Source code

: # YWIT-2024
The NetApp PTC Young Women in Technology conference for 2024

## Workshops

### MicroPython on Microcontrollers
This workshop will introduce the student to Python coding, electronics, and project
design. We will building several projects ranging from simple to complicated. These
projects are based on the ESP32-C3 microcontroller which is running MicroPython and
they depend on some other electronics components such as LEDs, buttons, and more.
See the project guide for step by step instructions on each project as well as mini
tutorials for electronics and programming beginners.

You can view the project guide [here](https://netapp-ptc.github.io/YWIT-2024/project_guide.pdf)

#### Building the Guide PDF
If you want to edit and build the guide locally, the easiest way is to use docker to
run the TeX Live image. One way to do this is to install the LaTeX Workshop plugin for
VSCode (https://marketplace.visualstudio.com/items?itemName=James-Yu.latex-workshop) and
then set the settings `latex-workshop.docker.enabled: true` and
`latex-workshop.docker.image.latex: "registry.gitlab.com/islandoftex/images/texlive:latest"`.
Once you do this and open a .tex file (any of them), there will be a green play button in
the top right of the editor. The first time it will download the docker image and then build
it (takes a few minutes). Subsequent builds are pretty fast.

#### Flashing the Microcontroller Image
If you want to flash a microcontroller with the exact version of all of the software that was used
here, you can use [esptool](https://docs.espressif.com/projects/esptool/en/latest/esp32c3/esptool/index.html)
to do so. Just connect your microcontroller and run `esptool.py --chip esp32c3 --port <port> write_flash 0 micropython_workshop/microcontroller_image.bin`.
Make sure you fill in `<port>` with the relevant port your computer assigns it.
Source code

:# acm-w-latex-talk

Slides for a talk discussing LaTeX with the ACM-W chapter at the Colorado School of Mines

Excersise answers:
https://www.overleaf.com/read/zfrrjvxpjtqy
-*-*-
• [WHAT YOU HAVE TO DO]: Your task is to retype the entries verbatim, starting with the line that holds "design. We will" and stopping after the line that holds "it (takes a".

• [TASK SOLUTION]:
design. We will building several projects ranging from simple to complicated. These
projects are based on the ESP32-C3 microcontroller which is running MicroPython and
they depend on some other electronics components such as LEDs, buttons, and more.
See the project guide for step by step instructions on each project as well as mini
tutorials for electronics and programming beginners.

You can view the project guide [here](https://netapp-ptc.github.io/YWIT-2024/project_guide.pdf)

#### Building the Guide PDF
If you want to edit and build the guide locally, the easiest way is to use docker to
run the TeX Live image. One way to do this is to install the LaTeX Workshop plugin for
VSCode (https://marketplace.visualstudio.com/items?itemName=James-Yu.latex-workshop) and
then set the settings `latex-workshop.docker.enabled: true` and
`latex-workshop.docker.image.latex: "registry.gitlab.com/islandoftex/images/texlive:latest"`.
Once you do this and open a .tex file (any of them), there will be a green play button in
the top right of the editor. The first time it will download the docker image and then build
it (takes a few minutes). Subsequent builds are pretty fast.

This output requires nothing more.